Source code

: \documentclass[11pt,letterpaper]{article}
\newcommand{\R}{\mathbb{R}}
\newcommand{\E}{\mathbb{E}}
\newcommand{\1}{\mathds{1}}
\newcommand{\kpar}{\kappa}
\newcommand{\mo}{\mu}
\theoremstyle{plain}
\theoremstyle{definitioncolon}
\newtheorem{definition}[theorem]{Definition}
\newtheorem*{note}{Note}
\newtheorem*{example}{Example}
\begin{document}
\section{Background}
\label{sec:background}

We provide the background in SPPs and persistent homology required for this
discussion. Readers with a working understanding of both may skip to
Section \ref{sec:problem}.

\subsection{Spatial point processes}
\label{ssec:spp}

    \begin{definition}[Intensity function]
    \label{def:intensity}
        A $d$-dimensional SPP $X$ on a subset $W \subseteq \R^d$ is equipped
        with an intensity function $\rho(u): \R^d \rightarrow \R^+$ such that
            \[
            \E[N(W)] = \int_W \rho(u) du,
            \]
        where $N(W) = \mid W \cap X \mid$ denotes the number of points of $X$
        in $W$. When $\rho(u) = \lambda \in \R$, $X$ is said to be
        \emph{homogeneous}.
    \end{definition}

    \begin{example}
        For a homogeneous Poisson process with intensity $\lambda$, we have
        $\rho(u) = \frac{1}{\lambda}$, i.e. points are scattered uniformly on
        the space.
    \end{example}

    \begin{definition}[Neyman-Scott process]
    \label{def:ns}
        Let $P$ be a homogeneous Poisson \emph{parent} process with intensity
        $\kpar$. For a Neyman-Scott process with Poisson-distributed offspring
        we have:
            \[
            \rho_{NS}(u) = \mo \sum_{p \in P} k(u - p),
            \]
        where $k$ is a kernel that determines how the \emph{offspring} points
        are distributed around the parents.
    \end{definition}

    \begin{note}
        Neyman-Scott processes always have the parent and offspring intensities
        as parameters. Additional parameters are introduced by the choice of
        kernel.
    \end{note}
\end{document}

=====

Your assignment. The entries shown above must be reproduced in full, exactly as written.

Response to the exercise.
Source code

: \documentclass[11pt,letterpaper]{article}
\newcommand{\R}{\mathbb{R}}
\newcommand{\E}{\mathbb{E}}
\newcommand{\1}{\mathds{1}}
\newcommand{\kpar}{\kappa}
\newcommand{\mo}{\mu}
\theoremstyle{plain}
\theoremstyle{definitioncolon}
\newtheorem{definition}[theorem]{Definition}
\newtheorem*{note}{Note}
\newtheorem*{example}{Example}
\begin{document}
\section{Background}
\label{sec:background}

We provide the background in SPPs and persistent homology required for this
discussion. Readers with a working understanding of both may skip to
Section \ref{sec:problem}.

\subsection{Spatial point processes}
\label{ssec:spp}

    \begin{definition}[Intensity function]
    \label{def:intensity}
        A $d$-dimensional SPP $X$ on a subset $W \subseteq \R^d$ is equipped
        with an intensity function $\rho(u): \R^d \rightarrow \R^+$ such that
            \[
            \E[N(W)] = \int_W \rho(u) du,
            \]
        where $N(W) = \mid W \cap X \mid$ denotes the number of points of $X$
        in $W$. When $\rho(u) = \lambda \in \R$, $X$ is said to be
        \emph{homogeneous}.
    \end{definition}

    \begin{example}
        For a homogeneous Poisson process with intensity $\lambda$, we have
        $\rho(u) = \frac{1}{\lambda}$, i.e. points are scattered uniformly on
        the space.
    \end{example}

    \begin{definition}[Neyman-Scott process]
    \label{def:ns}
        Let $P$ be a homogeneous Poisson \emph{parent} process with intensity
        $\kpar$. For a Neyman-Scott process with Poisson-distributed offspring
        we have:
            \[
            \rho_{NS}(u) = \mo \sum_{p \in P} k(u - p),
            \]
        where $k$ is a kernel that determines how the \emph{offspring} points
        are distributed around the parents.
    \end{definition}

    \begin{note}
        Neyman-Scott processes always have the parent and offspring intensities
        as parameters. Additional parameters are introduced by the choice of
        kernel.
    \end{note}
\end{document}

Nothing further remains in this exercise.